A Polícia Civil do Paraná (PCPR) identificou e colheu depoimentos de duas novas vítimas em um inquérito que apura o crime de violação sexual mediante fraude, praticado por um médico ginecologista, de 81 anos, no município de Irati. Os novos depoimentos corroboram a investigação inicial e indicam um padrão de comportamento ao longo de décadas.

A investigação teve início em fevereiro de 2026, após uma mulher de 24 anos relatar ter sido vítima de abuso durante uma consulta ginecológica em um consórcio intermunicipal de saúde. Segundo o relato, o profissional teria usado a confiança no seu trabalho para cometer abusos, fingindo que eram procedimentos médicos.

Durante as investigações, a equipe da Polícia Civil do Paraná, por meio da 41ª Delegacia Regional de Polícia de Irati, encontrou outras duas mulheres que relataram casos parecidos, ocorridos em 2011 e 2016. Segundo a PCPR, após analisar essas situações, foi constatado que não é mais possível abrir processo nesses casos, porque o prazo para a vítima formalizar a denúncia já passou. Na época dos fatos, crimes contra a dignidade sexual dependiam da manifestação da vítima, que tinha até seis meses após descobrir quem era o autor para fazer a denúncia. Essa regra mudou com a Lei nº 13.718/2018, que alterou o artigo 225 do Código Penal. Desde então, esse tipo de crime passou a ser investigado independentemente da vontade da vítima.

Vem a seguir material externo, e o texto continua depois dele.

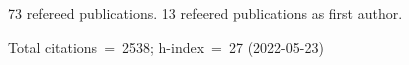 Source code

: 73 refereed publications. 13 refeered publications as first author.

Total citations~=~2538; h-index~=~27 (2022-05-23)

Dessa forma, embora o tempo passado impeça a punição pelos casos de 2011 e 2016, esses depoimentos continuam sendo importantes para reforçar o relato da vítima atual. Eles ajudam a demonstrar que o comportamento pode ter sido recorrente e contribuem para fortalecer as provas necessárias para responsabilizar o investigado no caso mais recente.

“A convergência de detalhes nos relatos de vítimas que não possuem vínculo entre si é um elemento determinante. Isso demonstra que não se trata de um fato isolado, mas de uma conduta mantida por anos sob o manto da autoridade médica”, afirma o delegado Luis Henrique Dobrychtop.

Diante da gravidade dos fatos e do risco de novos casos, a Polícia Civil do Paraná indiciou o médico pelo crime previsto no artigo 215 do Código Penal Brasileiro e pediu à Justiça a suspensão do exercício da medicina. A medida busca evitar que o consultório continue sendo usado para a prática de crimes.

Orientação

A PCPR orienta que outras mulheres que tenham sido vítimas de condutas abusivas, praticadas pelo mesmo ou por outros profissionais, procurem a Delegacia de Irati para prestar depoimento. A colaboração é importante para esclarecer completamente os fatos e ajudar na proteção da população. As denúncias podem ser feitas pelos telefones 197 e 181, com garantia de sigilo.